> _REQUIRED WORK_
Within the entries below, every line containing "fallback" is to be copied.

> _RECORDS FOR THIS EXERCISE_

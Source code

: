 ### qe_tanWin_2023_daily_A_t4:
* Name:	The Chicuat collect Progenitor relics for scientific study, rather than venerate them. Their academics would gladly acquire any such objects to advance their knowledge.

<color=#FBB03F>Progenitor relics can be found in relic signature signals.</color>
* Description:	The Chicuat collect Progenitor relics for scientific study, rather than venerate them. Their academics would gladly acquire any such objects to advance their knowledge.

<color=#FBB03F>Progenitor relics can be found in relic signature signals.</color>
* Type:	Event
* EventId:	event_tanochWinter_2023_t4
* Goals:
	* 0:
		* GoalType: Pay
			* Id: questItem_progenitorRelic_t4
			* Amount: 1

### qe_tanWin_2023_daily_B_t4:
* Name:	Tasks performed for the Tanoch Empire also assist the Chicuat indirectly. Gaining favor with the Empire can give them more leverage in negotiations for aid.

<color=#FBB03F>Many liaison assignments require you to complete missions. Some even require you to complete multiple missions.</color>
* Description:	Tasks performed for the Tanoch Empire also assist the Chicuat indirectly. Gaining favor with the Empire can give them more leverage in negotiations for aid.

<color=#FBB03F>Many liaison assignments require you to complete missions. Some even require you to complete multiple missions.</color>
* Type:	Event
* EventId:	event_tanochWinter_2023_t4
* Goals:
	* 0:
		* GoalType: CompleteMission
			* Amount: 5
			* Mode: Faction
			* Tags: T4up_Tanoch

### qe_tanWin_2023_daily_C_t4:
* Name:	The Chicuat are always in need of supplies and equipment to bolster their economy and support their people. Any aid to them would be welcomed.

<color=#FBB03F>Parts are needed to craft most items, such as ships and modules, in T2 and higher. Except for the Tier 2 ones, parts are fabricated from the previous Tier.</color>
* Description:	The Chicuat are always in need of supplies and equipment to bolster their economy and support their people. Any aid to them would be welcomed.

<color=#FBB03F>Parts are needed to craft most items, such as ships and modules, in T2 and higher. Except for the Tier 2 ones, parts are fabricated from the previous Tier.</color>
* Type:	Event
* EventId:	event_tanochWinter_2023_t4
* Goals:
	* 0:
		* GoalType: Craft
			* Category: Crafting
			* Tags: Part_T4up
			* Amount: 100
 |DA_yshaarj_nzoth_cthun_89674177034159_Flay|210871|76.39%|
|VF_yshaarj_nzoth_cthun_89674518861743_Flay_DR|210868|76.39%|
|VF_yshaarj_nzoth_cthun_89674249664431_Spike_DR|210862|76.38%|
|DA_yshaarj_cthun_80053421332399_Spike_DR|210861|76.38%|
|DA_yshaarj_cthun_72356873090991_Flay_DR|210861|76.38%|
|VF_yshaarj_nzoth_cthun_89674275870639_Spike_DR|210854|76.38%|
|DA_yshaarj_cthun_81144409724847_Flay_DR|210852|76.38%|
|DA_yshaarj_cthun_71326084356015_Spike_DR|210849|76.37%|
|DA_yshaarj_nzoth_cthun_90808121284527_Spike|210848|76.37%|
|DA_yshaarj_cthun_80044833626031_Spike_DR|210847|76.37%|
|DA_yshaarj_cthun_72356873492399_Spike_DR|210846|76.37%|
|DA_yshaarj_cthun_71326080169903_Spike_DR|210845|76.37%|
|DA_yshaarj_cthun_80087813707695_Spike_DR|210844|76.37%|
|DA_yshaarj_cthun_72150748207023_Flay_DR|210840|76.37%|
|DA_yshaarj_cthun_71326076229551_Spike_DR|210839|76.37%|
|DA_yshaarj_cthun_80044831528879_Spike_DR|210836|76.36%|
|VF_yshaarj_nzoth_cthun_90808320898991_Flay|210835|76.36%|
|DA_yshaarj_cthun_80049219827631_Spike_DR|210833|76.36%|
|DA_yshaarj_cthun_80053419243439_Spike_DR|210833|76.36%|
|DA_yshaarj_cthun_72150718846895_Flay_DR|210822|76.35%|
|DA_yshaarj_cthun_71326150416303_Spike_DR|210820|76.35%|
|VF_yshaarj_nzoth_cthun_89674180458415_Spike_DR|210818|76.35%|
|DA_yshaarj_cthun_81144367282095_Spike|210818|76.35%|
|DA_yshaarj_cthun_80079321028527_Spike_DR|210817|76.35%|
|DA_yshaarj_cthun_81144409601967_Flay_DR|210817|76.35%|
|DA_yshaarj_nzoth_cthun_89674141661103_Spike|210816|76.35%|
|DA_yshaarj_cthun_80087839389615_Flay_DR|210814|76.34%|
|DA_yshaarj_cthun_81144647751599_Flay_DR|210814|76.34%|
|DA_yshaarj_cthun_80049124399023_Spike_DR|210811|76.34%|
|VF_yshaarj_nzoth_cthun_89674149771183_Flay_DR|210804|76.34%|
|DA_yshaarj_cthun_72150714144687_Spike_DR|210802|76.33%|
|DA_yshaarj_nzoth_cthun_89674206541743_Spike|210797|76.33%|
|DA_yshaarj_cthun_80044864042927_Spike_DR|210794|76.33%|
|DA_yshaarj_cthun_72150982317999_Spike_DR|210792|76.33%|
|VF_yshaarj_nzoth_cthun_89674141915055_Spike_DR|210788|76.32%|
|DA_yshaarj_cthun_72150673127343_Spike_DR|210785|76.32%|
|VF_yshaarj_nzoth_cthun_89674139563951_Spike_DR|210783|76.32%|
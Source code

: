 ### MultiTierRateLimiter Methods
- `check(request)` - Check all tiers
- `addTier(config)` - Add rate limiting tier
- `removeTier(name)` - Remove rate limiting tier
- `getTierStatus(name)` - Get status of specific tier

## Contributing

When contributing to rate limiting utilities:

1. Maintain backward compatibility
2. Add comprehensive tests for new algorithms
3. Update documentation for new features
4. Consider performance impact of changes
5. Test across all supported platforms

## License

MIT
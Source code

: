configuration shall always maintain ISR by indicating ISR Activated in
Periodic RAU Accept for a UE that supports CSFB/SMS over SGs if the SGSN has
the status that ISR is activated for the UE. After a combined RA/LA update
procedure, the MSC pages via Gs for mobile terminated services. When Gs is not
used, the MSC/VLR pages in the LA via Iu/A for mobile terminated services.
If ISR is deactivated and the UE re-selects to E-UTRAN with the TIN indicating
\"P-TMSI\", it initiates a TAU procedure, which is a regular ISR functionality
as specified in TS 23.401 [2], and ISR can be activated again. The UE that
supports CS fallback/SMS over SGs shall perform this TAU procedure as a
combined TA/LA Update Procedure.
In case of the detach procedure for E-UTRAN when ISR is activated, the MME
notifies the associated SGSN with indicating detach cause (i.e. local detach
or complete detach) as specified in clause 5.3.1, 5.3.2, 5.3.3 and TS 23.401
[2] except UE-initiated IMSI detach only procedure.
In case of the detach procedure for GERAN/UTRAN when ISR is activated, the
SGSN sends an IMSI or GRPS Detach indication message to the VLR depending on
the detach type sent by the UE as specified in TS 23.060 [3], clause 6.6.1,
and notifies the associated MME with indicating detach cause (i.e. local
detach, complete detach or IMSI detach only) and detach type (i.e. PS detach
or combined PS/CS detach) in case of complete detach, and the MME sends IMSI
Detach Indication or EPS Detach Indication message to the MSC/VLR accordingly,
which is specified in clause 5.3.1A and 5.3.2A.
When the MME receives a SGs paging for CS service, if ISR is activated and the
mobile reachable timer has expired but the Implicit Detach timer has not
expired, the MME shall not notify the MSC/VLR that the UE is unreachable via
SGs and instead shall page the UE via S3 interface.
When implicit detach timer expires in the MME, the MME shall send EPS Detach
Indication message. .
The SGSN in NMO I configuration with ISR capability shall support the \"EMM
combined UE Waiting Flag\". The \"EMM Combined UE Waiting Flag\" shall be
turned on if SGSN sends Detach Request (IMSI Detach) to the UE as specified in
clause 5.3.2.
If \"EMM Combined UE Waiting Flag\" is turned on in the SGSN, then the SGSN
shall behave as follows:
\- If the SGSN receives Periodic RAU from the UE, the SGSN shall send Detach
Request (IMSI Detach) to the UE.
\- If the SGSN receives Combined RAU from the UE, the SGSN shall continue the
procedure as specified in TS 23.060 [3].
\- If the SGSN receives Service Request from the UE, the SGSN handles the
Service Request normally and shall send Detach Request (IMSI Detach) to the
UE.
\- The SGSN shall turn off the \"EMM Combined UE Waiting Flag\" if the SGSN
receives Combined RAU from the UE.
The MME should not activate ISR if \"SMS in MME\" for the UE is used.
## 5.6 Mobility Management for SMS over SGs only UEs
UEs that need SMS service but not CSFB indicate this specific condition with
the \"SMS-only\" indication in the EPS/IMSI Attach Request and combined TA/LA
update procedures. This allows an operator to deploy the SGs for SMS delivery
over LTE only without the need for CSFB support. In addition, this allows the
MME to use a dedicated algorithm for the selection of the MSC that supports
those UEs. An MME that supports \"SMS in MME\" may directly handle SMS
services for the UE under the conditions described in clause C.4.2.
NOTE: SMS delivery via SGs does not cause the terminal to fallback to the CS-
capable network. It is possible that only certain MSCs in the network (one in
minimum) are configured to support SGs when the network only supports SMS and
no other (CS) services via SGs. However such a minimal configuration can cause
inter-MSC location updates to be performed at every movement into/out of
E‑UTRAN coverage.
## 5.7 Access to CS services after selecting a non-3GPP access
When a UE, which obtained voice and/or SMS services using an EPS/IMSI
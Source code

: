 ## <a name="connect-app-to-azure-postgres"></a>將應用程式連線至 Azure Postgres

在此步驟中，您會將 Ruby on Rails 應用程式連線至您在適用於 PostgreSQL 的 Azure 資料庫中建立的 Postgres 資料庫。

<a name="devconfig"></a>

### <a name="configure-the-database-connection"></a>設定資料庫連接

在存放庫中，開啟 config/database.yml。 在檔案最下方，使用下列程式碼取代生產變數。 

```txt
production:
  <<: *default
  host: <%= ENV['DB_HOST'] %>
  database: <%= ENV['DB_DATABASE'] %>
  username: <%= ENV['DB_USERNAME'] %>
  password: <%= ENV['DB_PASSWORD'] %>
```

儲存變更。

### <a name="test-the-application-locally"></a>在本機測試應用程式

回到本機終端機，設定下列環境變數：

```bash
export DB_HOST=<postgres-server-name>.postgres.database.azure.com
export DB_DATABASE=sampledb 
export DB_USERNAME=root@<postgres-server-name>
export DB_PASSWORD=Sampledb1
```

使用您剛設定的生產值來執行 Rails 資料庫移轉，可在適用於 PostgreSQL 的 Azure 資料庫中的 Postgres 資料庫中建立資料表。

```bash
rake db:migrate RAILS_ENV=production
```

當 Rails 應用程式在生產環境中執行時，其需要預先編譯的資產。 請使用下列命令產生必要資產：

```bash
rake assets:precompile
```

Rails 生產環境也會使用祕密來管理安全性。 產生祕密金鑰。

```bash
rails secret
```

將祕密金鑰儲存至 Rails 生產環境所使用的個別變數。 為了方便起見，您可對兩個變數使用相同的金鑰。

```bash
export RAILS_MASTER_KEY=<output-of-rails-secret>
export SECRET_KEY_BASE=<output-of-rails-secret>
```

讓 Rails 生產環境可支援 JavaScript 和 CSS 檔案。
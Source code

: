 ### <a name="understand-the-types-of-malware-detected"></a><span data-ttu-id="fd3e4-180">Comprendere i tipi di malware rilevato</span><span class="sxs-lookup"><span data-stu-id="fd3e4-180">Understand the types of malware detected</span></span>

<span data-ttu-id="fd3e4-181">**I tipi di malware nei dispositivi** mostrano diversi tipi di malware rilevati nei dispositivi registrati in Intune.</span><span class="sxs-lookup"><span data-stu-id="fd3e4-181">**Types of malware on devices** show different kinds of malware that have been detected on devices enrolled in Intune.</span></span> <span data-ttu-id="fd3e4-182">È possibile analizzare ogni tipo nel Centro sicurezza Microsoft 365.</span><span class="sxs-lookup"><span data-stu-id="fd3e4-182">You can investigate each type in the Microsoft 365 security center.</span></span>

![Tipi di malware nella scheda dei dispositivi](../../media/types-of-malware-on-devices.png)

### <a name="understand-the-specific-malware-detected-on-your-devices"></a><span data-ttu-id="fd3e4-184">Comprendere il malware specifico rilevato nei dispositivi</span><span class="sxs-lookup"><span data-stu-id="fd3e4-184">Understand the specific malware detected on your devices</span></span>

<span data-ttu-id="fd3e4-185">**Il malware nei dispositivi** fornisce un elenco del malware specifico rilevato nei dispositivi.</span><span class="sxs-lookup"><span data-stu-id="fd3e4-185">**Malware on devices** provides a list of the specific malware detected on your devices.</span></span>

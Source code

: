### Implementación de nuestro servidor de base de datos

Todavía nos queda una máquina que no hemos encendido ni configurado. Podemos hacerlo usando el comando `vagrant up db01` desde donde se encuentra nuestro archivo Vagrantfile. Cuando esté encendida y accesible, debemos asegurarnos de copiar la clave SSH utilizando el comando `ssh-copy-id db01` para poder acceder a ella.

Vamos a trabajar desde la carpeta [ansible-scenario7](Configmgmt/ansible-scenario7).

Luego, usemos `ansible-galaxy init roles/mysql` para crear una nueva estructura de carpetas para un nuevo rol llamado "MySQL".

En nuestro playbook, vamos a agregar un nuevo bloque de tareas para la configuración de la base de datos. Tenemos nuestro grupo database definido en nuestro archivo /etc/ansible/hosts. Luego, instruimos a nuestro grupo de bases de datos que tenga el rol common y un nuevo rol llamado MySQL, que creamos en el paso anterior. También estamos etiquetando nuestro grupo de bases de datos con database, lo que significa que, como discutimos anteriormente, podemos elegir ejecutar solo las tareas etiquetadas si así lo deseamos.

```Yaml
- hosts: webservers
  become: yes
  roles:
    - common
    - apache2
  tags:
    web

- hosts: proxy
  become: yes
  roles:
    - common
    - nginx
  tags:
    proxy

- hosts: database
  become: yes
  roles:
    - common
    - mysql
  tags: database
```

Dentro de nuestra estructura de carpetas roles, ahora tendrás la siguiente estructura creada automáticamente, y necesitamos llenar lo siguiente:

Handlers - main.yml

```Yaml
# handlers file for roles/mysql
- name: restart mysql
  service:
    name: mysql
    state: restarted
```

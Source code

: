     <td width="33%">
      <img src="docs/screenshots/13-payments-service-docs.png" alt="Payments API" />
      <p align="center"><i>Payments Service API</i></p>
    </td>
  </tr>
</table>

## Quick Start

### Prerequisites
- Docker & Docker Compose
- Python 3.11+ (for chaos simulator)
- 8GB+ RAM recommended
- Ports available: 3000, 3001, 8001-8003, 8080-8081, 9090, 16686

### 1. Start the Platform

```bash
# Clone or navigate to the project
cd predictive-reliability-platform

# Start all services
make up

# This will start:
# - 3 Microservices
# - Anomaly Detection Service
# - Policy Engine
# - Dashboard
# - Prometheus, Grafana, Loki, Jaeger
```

> _THE ANSWER_
supports CS fallback/SMS over SGs shall perform this TAU procedure as a
NOTE: SMS delivery via SGs does not cause the terminal to fallback to the CS-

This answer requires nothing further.